» **YOUR ASSIGNMENT**
Starting with the first line of the data below, copy each line up to and including the one containing "A parser has". Pictures stay out.

» **SOURCE MATERIAL**
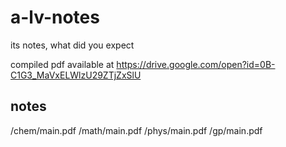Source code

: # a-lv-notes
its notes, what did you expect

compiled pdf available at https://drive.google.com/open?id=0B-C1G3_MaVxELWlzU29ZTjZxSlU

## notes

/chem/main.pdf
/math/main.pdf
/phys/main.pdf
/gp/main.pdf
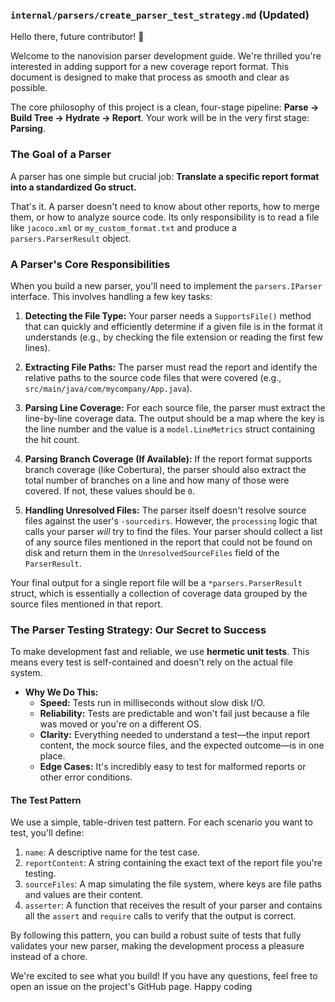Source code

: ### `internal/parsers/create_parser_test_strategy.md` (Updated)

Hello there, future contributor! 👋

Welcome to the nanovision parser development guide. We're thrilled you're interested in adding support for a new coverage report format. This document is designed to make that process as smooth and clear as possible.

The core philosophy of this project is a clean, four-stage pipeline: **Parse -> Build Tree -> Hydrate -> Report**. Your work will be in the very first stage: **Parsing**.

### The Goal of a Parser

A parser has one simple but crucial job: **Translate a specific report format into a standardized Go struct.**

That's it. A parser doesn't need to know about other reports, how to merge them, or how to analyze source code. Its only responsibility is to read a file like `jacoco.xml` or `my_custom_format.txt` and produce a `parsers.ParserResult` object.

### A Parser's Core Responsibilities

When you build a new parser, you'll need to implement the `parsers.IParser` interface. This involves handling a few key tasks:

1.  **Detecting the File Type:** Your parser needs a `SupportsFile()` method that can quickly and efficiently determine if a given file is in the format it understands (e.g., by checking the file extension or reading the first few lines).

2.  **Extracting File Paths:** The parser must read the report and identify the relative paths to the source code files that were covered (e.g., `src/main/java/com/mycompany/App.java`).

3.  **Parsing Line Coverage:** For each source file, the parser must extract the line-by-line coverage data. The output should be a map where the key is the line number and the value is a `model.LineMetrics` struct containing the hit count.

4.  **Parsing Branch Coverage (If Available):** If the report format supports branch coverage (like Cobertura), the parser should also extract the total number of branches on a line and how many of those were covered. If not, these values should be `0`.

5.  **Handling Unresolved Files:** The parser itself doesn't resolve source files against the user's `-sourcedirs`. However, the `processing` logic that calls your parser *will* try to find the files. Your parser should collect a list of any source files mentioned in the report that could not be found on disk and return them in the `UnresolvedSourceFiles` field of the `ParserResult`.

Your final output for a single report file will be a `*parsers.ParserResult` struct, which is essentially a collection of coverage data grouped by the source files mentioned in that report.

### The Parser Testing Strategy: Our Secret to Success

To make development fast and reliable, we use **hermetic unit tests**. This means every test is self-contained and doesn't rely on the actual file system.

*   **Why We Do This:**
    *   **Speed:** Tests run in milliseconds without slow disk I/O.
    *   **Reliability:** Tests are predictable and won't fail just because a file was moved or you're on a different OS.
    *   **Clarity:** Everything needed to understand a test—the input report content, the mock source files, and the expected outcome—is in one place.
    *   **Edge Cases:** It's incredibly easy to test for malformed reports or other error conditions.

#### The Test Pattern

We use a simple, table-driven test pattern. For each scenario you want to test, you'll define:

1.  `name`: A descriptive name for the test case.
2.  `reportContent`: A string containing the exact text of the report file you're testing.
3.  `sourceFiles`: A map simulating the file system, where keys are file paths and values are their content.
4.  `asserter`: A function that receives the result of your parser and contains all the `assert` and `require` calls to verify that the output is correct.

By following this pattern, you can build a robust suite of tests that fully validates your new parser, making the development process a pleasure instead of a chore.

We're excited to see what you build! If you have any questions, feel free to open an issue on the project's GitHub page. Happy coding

» **RESULT OF THE TASK**
Source code

: # a-lv-notes
its notes, what did you expect

compiled pdf available at https://drive.google.com/open?id=0B-C1G3_MaVxELWlzU29ZTjZxSlU

## notes

/chem/main.pdf
/math/main.pdf
/phys/main.pdf
/gp/main.pdf
Source code

: ### `internal/parsers/create_parser_test_strategy.md` (Updated)

Hello there, future contributor! 👋

Welcome to the nanovision parser development guide. We're thrilled you're interested in adding support for a new coverage report format. This document is designed to make that process as smooth and clear as possible.

The core philosophy of this project is a clean, four-stage pipeline: **Parse -> Build Tree -> Hydrate -> Report**. Your work will be in the very first stage: **Parsing**.

### The Goal of a Parser

A parser has one simple but crucial job: **Translate a specific report format into a standardized Go struct.**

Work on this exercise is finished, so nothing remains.